The real risk facing brands is not failure but not beginning the transformation journey now, says MediaCom’s Flynn. “All brands and organisations will have to automate their marketing measurement at some point, and by not getting ahead now, it will become a bigger challenge to implement further down the line.”

Getting ahead of the pack

Consumer data is already generated at speed and granularity that is outstripping traditional measurement models, such as marketing mix modelling, highlighting the limitations of these tools. Matt Mee, Global Chief Strategy Officer at MediaCom, explains: “Brands are allocating spend and making decisions based on the way things used to be. Automation allows clients to work and learn at the pace of change and even pre-empt it.”

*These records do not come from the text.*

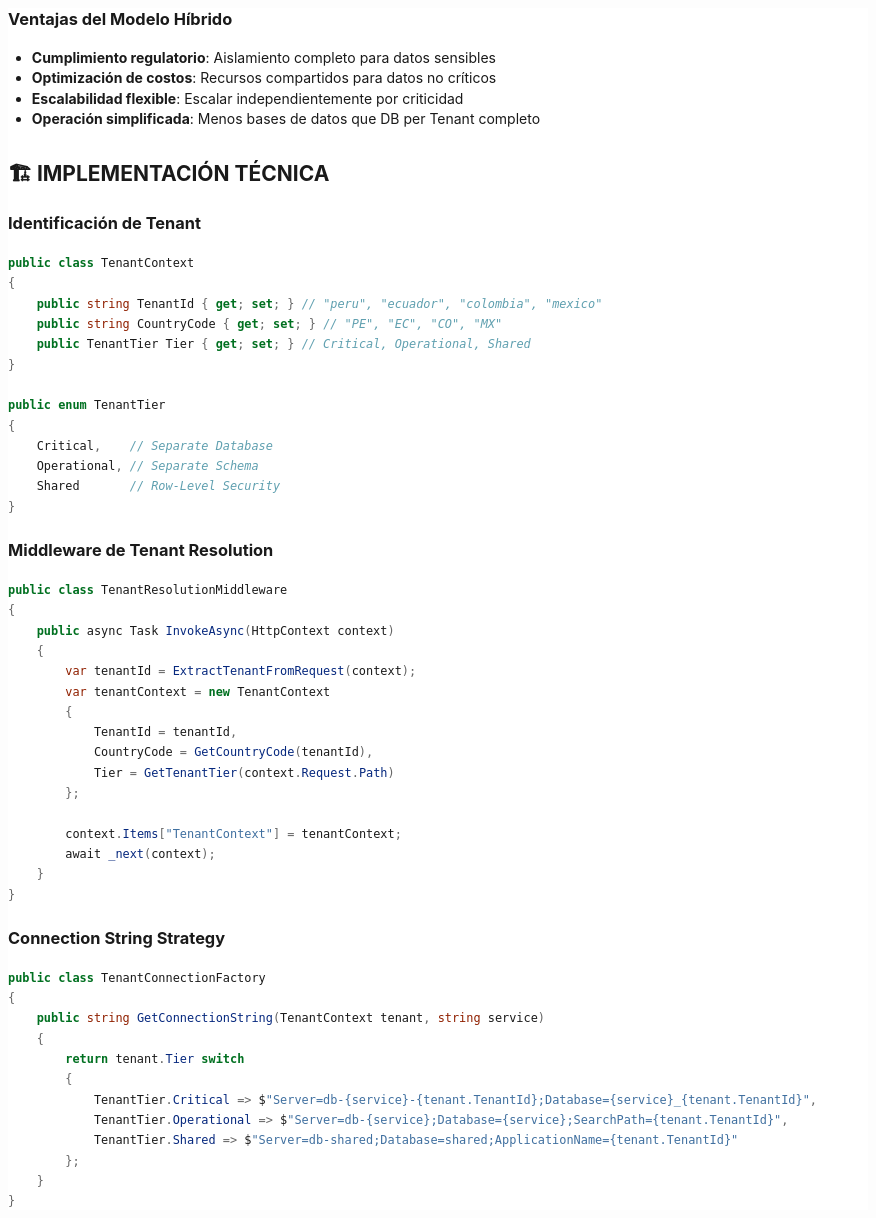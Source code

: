 ### Ventajas del Modelo Híbrido
- **Cumplimiento regulatorio**: Aislamiento completo para datos sensibles
- **Optimización de costos**: Recursos compartidos para datos no críticos
- **Escalabilidad flexible**: Escalar independientemente por criticidad
- **Operación simplificada**: Menos bases de datos que DB per Tenant completo

## 🏗️ IMPLEMENTACIÓN TÉCNICA

### Identificación de Tenant
```csharp
public class TenantContext
{
    public string TenantId { get; set; } // "peru", "ecuador", "colombia", "mexico"
    public string CountryCode { get; set; } // "PE", "EC", "CO", "MX"
    public TenantTier Tier { get; set; } // Critical, Operational, Shared
}

public enum TenantTier
{
    Critical,    // Separate Database
    Operational, // Separate Schema
    Shared       // Row-Level Security
}
```

### Middleware de Tenant Resolution
```csharp
public class TenantResolutionMiddleware
{
    public async Task InvokeAsync(HttpContext context)
    {
        var tenantId = ExtractTenantFromRequest(context);
        var tenantContext = new TenantContext
        {
            TenantId = tenantId,
            CountryCode = GetCountryCode(tenantId),
            Tier = GetTenantTier(context.Request.Path)
        };
        
        context.Items["TenantContext"] = tenantContext;
        await _next(context);
    }
}
```

### Connection String Strategy
```csharp
public class TenantConnectionFactory
{
    public string GetConnectionString(TenantContext tenant, string service)
    {
        return tenant.Tier switch
        {
            TenantTier.Critical => $"Server=db-{service}-{tenant.TenantId};Database={service}_{tenant.TenantId}",
            TenantTier.Operational => $"Server=db-{service};Database={service};SearchPath={tenant.TenantId}",
            TenantTier.Shared => $"Server=db-shared;Database=shared;ApplicationName={tenant.TenantId}"
        };
    }
}
```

New tools, such as MediaCom’s mLab, a suite of automated measurement tools powered by machine learning, AI and cloud computing, build on the heritage of MMM and the high standard set by the econometricians behind the modelling. However, automation vastly increases the amount of data that can be handled and the speed that results can be delivered. MMMs can take up to six months to deliver; automated measurement delivers in almost real-time.

Andy Cabirdassou, Global Head of Data Intelligence, who has spearheaded the development of mLab, explains: “Automating data collection and marketing processes using AI and machine learning brings about a better understanding of marketing performance in close to real-time.

“This reduces the risk of making incorrect marketing decisions and running inefficient media campaigns or under-investing in more successful strategies.”

It also means that less human input is required on the more monotonous and labour-intensive aspects of collecting, collating and processing data, allowing teams to be restructured. People can be moved into more strategic roles, including interpreting and extracting the actionable insights produced by automated measurement. A task that will always need a human brain.

The impact of automation is far-reaching across an organisation, transforming its teams and culture, while increasing efficiency, flexibility and transparency. Crucially, brands generate a better understanding of their customers, their behaviour and can use that to continually improve customer experience. The clock is ticking on traditional measurement tools and adopting automation now will put brands ahead of the pack.